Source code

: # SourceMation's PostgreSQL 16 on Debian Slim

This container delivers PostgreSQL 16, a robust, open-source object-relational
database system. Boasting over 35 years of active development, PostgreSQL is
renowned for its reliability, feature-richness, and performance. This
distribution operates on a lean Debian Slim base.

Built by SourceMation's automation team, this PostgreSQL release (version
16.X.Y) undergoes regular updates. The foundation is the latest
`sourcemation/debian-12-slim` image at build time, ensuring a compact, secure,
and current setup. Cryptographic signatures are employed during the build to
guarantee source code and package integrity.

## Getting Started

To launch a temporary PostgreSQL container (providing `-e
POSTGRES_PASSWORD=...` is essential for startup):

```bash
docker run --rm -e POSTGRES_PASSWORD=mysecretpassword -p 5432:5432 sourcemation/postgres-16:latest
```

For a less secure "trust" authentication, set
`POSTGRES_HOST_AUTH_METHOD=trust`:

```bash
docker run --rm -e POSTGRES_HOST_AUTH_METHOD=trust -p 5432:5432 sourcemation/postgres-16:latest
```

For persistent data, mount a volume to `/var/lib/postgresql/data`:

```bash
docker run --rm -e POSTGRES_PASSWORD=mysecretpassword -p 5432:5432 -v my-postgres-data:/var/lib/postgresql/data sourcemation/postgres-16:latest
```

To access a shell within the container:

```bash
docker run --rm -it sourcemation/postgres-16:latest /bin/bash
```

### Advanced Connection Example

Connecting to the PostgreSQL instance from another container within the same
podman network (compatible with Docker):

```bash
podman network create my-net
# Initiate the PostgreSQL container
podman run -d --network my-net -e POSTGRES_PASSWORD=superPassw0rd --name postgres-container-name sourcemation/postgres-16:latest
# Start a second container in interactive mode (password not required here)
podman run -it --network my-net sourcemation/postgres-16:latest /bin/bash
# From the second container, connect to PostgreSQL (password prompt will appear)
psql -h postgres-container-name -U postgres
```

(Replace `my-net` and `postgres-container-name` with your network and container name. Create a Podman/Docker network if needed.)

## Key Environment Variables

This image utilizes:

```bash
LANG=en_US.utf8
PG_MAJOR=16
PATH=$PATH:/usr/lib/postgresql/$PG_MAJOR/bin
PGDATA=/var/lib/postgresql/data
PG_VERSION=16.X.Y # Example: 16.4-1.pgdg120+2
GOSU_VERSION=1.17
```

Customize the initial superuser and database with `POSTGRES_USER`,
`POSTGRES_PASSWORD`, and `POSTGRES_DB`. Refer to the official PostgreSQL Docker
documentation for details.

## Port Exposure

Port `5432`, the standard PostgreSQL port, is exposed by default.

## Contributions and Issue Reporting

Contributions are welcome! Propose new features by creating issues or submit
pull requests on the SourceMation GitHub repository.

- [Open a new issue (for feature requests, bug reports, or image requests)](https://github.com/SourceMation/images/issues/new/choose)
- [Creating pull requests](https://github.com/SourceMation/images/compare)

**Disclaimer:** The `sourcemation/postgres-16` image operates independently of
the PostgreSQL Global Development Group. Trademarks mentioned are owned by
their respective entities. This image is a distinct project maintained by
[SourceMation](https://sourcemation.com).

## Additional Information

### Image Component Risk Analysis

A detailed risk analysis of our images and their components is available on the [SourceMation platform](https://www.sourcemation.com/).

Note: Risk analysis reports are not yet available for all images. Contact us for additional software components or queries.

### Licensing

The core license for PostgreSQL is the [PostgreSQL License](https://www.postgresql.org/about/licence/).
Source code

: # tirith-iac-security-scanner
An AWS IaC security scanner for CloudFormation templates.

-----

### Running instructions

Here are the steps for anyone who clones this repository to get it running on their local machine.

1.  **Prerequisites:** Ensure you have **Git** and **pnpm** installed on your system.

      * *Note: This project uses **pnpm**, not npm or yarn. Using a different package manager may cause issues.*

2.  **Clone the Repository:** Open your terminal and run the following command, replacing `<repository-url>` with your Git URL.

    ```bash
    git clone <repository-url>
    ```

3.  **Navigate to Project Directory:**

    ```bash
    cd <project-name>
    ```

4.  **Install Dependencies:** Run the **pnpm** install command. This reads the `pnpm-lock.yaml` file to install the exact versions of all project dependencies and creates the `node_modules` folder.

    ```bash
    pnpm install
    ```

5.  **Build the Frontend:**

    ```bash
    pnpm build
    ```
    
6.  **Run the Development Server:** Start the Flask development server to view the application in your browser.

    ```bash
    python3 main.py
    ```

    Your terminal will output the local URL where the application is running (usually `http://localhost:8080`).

* * *

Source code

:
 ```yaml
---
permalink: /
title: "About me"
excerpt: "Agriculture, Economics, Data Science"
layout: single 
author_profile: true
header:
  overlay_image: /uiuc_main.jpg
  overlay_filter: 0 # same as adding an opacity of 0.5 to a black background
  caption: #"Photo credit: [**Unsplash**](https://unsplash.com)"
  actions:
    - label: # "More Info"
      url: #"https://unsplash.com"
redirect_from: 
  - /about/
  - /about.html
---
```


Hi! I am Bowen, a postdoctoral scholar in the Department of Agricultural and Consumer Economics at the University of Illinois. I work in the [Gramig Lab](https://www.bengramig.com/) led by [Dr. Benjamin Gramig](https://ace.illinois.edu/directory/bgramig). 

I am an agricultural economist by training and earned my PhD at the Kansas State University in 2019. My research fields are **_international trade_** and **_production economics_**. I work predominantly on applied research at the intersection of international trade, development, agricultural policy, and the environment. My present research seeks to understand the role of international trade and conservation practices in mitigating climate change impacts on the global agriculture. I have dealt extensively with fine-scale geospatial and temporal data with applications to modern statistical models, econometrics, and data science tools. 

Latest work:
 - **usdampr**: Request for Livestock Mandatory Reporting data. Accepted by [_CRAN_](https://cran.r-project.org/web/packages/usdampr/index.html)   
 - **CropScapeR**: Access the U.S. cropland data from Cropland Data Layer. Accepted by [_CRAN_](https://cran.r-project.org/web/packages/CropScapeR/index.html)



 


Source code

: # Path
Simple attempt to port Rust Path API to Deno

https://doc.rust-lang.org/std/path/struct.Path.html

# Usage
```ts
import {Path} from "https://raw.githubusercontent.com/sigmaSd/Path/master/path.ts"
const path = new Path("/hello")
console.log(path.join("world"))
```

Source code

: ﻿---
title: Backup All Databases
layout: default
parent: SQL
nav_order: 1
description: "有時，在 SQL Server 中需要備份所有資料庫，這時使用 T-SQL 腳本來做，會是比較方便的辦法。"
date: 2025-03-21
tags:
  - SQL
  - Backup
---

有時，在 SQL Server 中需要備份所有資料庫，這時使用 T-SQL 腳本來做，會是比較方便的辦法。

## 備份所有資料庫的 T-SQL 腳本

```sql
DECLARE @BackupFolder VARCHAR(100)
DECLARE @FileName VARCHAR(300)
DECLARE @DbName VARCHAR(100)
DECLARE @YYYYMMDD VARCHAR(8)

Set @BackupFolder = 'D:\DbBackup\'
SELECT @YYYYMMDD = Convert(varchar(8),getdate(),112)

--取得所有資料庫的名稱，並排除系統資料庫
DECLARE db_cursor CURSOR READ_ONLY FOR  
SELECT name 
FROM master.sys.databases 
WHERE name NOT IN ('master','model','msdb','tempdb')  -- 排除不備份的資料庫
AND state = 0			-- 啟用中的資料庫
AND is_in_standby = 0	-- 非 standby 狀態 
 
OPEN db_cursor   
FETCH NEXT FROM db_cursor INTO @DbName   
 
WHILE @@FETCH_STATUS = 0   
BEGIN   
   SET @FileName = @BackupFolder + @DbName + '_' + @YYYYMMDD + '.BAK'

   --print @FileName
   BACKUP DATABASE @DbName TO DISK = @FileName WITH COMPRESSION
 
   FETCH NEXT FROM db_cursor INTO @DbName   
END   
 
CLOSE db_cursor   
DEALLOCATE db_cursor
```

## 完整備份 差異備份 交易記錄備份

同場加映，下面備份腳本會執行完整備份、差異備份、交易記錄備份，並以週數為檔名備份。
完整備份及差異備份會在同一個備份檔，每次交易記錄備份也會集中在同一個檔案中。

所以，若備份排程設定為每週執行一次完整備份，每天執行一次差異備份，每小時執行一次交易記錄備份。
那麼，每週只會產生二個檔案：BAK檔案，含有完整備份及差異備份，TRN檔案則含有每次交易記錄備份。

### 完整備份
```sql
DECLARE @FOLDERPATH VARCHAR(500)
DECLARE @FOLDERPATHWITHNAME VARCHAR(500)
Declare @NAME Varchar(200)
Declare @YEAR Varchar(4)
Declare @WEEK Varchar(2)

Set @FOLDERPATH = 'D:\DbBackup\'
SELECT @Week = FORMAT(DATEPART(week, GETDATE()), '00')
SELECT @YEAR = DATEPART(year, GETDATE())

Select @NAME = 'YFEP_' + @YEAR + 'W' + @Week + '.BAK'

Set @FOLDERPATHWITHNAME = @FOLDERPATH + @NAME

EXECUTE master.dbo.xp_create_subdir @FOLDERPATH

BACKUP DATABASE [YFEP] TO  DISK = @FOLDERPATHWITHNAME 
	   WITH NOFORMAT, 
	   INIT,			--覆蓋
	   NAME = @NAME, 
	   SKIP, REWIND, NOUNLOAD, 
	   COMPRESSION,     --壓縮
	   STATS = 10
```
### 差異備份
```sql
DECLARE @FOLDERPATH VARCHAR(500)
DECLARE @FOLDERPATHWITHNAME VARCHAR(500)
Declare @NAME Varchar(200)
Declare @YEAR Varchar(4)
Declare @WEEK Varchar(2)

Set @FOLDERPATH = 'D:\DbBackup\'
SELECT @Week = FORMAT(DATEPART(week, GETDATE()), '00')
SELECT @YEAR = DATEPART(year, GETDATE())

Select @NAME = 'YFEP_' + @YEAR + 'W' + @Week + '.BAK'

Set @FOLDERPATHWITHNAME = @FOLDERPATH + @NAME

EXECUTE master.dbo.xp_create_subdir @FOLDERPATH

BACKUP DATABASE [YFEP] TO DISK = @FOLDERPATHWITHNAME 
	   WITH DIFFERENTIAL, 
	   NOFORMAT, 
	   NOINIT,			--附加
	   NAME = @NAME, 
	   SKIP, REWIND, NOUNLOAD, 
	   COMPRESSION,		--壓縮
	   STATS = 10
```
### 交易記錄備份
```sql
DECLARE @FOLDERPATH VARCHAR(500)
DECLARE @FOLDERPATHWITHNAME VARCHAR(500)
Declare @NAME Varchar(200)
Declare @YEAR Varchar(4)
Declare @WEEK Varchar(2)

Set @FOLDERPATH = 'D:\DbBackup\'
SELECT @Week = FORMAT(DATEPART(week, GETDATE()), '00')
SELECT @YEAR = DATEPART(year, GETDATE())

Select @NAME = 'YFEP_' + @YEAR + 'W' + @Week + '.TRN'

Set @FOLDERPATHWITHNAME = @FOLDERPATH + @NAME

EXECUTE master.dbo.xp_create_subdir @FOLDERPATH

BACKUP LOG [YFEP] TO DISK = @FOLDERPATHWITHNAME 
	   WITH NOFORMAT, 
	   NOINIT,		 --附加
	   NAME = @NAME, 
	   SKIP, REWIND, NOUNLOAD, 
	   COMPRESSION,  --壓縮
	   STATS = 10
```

> [DESCRIPTION OF THE TASK]: Check every line above for the string "YYYYMMDD" and copy those that have it.

> [YOUR RESPONSE]:
DECLARE @YYYYMMDD VARCHAR(8)
SELECT @YYYYMMDD = Convert(varchar(8),getdate(),112)
   SET @FileName = @BackupFolder + @DbName + '_' + @YYYYMMDD + '.BAK'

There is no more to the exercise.